◆ **Your assignment**
How many lines in the records below contain the word "section"? State that number and nothing more.

◆ **Information given**

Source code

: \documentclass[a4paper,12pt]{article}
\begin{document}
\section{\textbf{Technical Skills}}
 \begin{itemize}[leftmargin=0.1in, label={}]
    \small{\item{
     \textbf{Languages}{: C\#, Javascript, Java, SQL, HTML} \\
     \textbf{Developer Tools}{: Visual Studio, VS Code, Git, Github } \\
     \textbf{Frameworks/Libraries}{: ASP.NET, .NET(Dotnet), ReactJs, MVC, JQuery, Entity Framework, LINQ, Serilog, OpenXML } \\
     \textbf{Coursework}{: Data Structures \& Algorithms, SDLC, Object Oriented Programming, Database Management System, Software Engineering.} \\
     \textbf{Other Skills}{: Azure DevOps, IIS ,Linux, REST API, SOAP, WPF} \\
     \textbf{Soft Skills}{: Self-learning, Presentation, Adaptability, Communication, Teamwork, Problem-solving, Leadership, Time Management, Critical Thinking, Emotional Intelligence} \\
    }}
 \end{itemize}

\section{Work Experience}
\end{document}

◆ **Completed exercise**
2